Let $le(X, \preceq)$ denote the number of linear extensions of a partially ordered set $(X, \preceq)$. Prove
- $le(X, \preceq) = 1$ iff $\preceq$ is a linear ordering
- $le(X,\preceq) = n!$ where $n = |x|$
I will use the definition from WolframAlpha:
A linear extension of a partially ordered set P is a permutation of the elements $p_1, p_2, \ldots$ of $P$ such that $p_i <p_j$ implies $i<j$. For example, the linear extensions of the partially ordered set $((1,2),(3,4))$ are $1234$, $1324$, $1342$, $3124$, $3142$, and $3412$, all of which have $1$ before $2$ and $3$ before $4$.
$le(X, \preceq) = 1 \rightarrow \preceq$ is a linear ordering
If there is only a single linear extension, it would mean that all of the elements should belong to a single partial order which would include all of the elements, if there were more, we could get more permutations. Therefore, there must be a linear order.

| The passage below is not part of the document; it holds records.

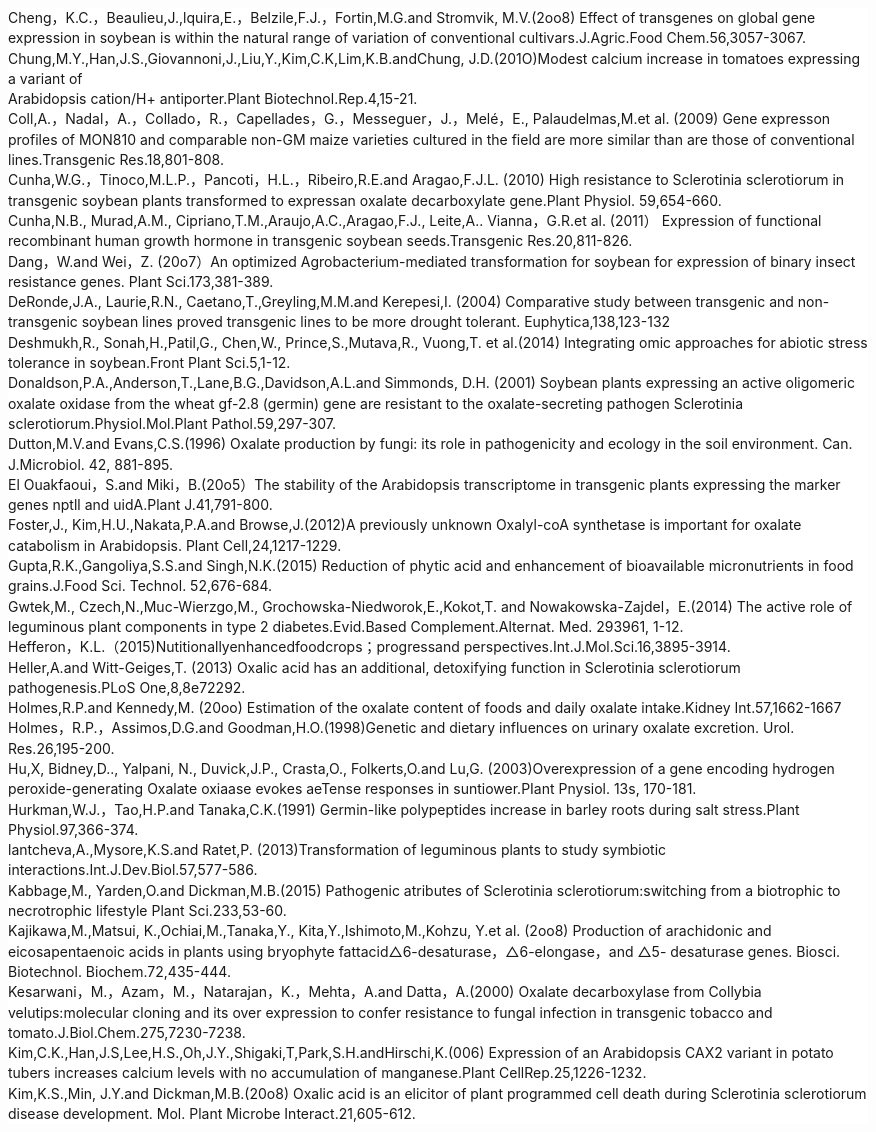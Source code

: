 Cheng，K.C.，Beaulieu,J.,lquira,E.，Belzile,F.J.，Fortin,M.G.and Stromvik, M.V.(2oo8) Effect of transgenes on global gene expression in soybean is within the natural range of variation of conventional cultivars.J.Agric.Food Chem.56,3057-3067.   
Chung,M.Y.,Han,J.S.,Giovannoni,J.,Liu,Y.,Kim,C.K,Lim,K.B.andChung, J.D.(201O)Modest calcium increase in tomatoes expressing a variant of   
Arabidopsis cation/H+ antiporter.Plant Biotechnol.Rep.4,15-21.   
Coll,A.，Nadal，A.，Collado，R.，Capellades，G.，Messeguer，J.，Melé，E., Palaudelmas,M.et al. (2009) Gene expresson profiles of MON810 and comparable non-GM maize varieties cultured in the field are more similar than are those of conventional lines.Transgenic Res.18,801-808.   
Cunha,W.G.，Tinoco,M.L.P.，Pancoti，H.L.，Ribeiro,R.E.and Aragao,F.J.L. (2010) High resistance to Sclerotinia sclerotiorum in transgenic soybean plants transformed to expressan oxalate decarboxylate gene.Plant Physiol. 59,654-660.   
Cunha,N.B., Murad,A.M., Cipriano,T.M.,Araujo,A.C.,Aragao,F.J., Leite,A.. Vianna，G.R.et al. (2011） Expression of functional recombinant human growth hormone in transgenic soybean seeds.Transgenic Res.20,811-826.   
Dang，W.and Wei，Z. (20o7）An optimized Agrobacterium-mediated transformation for soybean for expression of binary insect resistance genes. Plant Sci.173,381-389.   
DeRonde,J.A., Laurie,R.N., Caetano,T.,Greyling,M.M.and Kerepesi,I. (2004) Comparative study between transgenic and non-transgenic soybean lines proved transgenic lines to be more drought tolerant. Euphytica,138,123-132   
Deshmukh,R., Sonah,H.,Patil,G., Chen,W., Prince,S.,Mutava,R., Vuong,T. et al.(2014) Integrating omic approaches for abiotic stress tolerance in soybean.Front Plant Sci.5,1-12.   
Donaldson,P.A.,Anderson,T.,Lane,B.G.,Davidson,A.L.and Simmonds, D.H. (2001) Soybean plants expressing an active oligomeric oxalate oxidase from the wheat gf-2.8 (germin) gene are resistant to the oxalate-secreting pathogen Sclerotinia sclerotiorum.Physiol.Mol.Plant Pathol.59,297-307.   
Dutton,M.V.and Evans,C.S.(1996) Oxalate production by fungi: its role in pathogenicity and ecology in the soil environment. Can. J.Microbiol. 42, 881-895.   
El Ouakfaoui，S.and Miki，B.(20o5）The stability of the Arabidopsis transcriptome in transgenic plants expressing the marker genes nptll and uidA.Plant J.41,791-800.   
Foster,J., Kim,H.U.,Nakata,P.A.and Browse,J.(2012)A previously unknown Oxalyl-coA synthetase is important for oxalate catabolism in Arabidopsis. Plant Cell,24,1217-1229.   
Gupta,R.K.,Gangoliya,S.S.and Singh,N.K.(2015) Reduction of phytic acid and enhancement of bioavailable micronutrients in food grains.J.Food Sci. Technol. 52,676-684.   
Gwtek,M., Czech,N.,Muc-Wierzgo,M., Grochowska-Niedworok,E.,Kokot,T. and Nowakowska-Zajdel，E.(2014) The active role of leguminous plant components in type 2 diabetes.Evid.Based Complement.Alternat. Med. 293961, 1-12.   
Hefferon，K.L.（2015)Nutitionallyenhancedfoodcrops；progressand perspectives.Int.J.Mol.Sci.16,3895-3914.   
Heller,A.and Witt-Geiges,T. (2013) Oxalic acid has an additional, detoxifying function in Sclerotinia sclerotiorum pathogenesis.PLoS One,8,8e72292.   
Holmes,R.P.and Kennedy,M. (20oo) Estimation of the oxalate content of foods and daily oxalate intake.Kidney Int.57,1662-1667   
Holmes，R.P.，Assimos,D.G.and Goodman,H.O.(1998)Genetic and dietary influences on urinary oxalate excretion. Urol. Res.26,195-200.   
Hu,X, Bidney,D.., Yalpani, N., Duvick,J.P., Crasta,O., Folkerts,O.and Lu,G. (2003)Overexpression of a gene encoding hydrogen peroxide-generating Oxalate oxiaase evokes aeTense responses in suntiower.PIant Pnysiol. 13s, 170-181.   
Hurkman,W.J.，Tao,H.P.and Tanaka,C.K.(1991) Germin-like polypeptides increase in barley roots during salt stress.Plant Physiol.97,366-374.   
lantcheva,A.,Mysore,K.S.and Ratet,P. (2013)Transformation of leguminous plants to study symbiotic interactions.Int.J.Dev.Biol.57,577-586.   
Kabbage,M., Yarden,O.and Dickman,M.B.(2015) Pathogenic atributes of Sclerotinia sclerotiorum:switching from a biotrophic to necrotrophic lifestyle Plant Sci.233,53-60.   
Kajikawa,M.,Matsui, K.,Ochiai,M.,Tanaka,Y., Kita,Y.,Ishimoto,M.,Kohzu, Y.et al. (2oo8) Production of arachidonic and eicosapentaenoic acids in plants using bryophyte fattacid△6-desaturase，△6-elongase，and △5- desaturase genes. Biosci. Biotechnol. Biochem.72,435-444.   
Kesarwani，M.，Azam，M.，Natarajan，K.，Mehta，A.and Datta，A.(2000) Oxalate decarboxylase from Collybia velutips:molecular cloning and its over expression to confer resistance to fungal infection in transgenic tobacco and tomato.J.Biol.Chem.275,7230-7238.   
Kim,C.K.,Han,J.S,Lee,H.S.,Oh,J.Y.,Shigaki,T,Park,S.H.andHirschi,K.(006) Expression of an Arabidopsis CAX2 variant in potato tubers increases calcium levels with no accumulation of manganese.Plant CellRep.25,1226-1232.   
Kim,K.S.,Min, J.Y.and Dickman,M.B.(20o8) Oxalic acid is an elicitor of plant programmed cell death during Sclerotinia sclerotiorum disease development. Mol. Plant Microbe Interact.21,605-612.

$\preceq$ is a linear ordering $\rightarrow le(X, \preceq) = 1$
If the elements already are linearly ordered, there is only a single permutation, the identity, which will preserve $p_i < p_j \rightarrow i <j$
- is the first proof correct?
- what does the second statement mean? I think there is a mistake in the textbook that it should be $|X|$ not $|x|$?